Tuesday, September 21, 2010

Some thoughts on the Yomim Noraim davening experience

Given that we just recently finished the Yomim Noraim I would like to express some thoughts about my experience.

I. Very few people pay attention to all of Chazaras Hashatz. It is simply too long with too many arcane and complicated piyutim.

There seem to be 4 groups of people
1. Those who actually pay attention to the whole chazaras hashatz, a very small minority
2. Those who try but can't focus for the whole time so they bring a sefer and look at it at various times
3. People who are bored and either fall asleep or daydream
4. People who keep themselves busy with various things (e.g. on Yom Kippur walk around with smelling salts), go in and out, etc.

I admit that I belong to group 2. I try to pay attention but I find it very difficult to stay focused on many of the piyutim etc.and always bring a sefer to look at it.
I don't have a solution for how to make the situation better, but I see with my own eyes that it is definitely a problem. If only a small percentage of the people in the shul are paying attention to Chazaras Hashatz then what is the point?

II. I like the idea of setting a fixed amount time (e.g. 15 minutes) for the silent shemoneh esrei. It makes it possible to pace your silent shemoneh esrei so that you can finish in time to hear chazaras hashatz (if you want), and if you daven a little quicker, you know exactly when chazaras hashatz will start so that you can go to the bathroom, learn something, whatever, knowing how much time you have.

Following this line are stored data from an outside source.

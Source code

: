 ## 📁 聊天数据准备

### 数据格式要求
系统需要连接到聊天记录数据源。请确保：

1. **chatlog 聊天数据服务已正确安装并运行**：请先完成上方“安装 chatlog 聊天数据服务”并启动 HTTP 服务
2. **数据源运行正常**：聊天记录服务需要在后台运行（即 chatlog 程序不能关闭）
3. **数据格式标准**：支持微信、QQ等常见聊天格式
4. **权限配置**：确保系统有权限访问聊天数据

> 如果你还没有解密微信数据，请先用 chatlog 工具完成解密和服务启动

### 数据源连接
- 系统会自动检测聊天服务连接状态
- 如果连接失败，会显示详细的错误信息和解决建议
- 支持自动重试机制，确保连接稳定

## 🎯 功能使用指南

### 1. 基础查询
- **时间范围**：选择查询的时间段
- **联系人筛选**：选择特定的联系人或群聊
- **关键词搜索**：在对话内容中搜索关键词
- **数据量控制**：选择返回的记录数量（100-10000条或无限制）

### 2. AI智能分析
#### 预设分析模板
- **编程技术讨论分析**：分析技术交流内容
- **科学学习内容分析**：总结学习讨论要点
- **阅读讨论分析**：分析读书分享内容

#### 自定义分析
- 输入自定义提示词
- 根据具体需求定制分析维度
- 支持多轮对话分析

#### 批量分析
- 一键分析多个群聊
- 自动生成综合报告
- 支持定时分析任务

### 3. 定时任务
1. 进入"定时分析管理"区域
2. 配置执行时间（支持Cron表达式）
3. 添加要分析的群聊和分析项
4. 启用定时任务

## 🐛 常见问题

III. No speeches. The davening is long enough and people have a hard enough time focusing on it, adding a speech is counterproductive. Davening on Rosh Hashana was almost 6 hours, to add a speech to that (especially along one) is too much. In addition, on Rosh Hashana many shuls announce that shofar blowing will not be before X AM so that the women know when to come. The speech has to be before shofar blowing because afterwords you can't be mafsik. Therefore, in my experience what happens is that the women come at X AM and the Rabbis is speaking and they need to wait who knows how long until the speech is over. if there is going to be a speech it should end exactly at X AM no matter when it started (even if it started 2 minutes before).

1 comment:

Unknown said...

the idea of a set amount of time for shmoneh esrei sounds like a good one, but only as long as the set time is a reasonable amount of time. If it is too long, all those people who finish early will get bored. if the difference is just a couple of minutes no big deal. As you say, go to the bathroom, learn, whatever. if it builds up to 10 or 15 minutes of a difference, that is too much of a break. People will fall asleep, start talking and lose their focus, or whatever.

Also, you mention bringing a sefer. Yes, it is hard to focus for so long. Isnt that a problem with how the day is set up? Are we really supposed to be coming to daven and bring other seforim or books at the same time for "down time"?

I was reading about this phenomenon, and it seems this is almost exclusive to the Orthodox Jews. Others have their own problems - not normally showing up, leaving early, talking. But in Orthodox shuls people are reading almost any book or sefer printed except for the siddur.

Is there something wrong with the way that our davening and minyanim are structured, if we cannot keep ourselves focused long enough (even on a regular weekday) that the siddur doesnt entertain us enough and we have to resort to other books keeping us interested?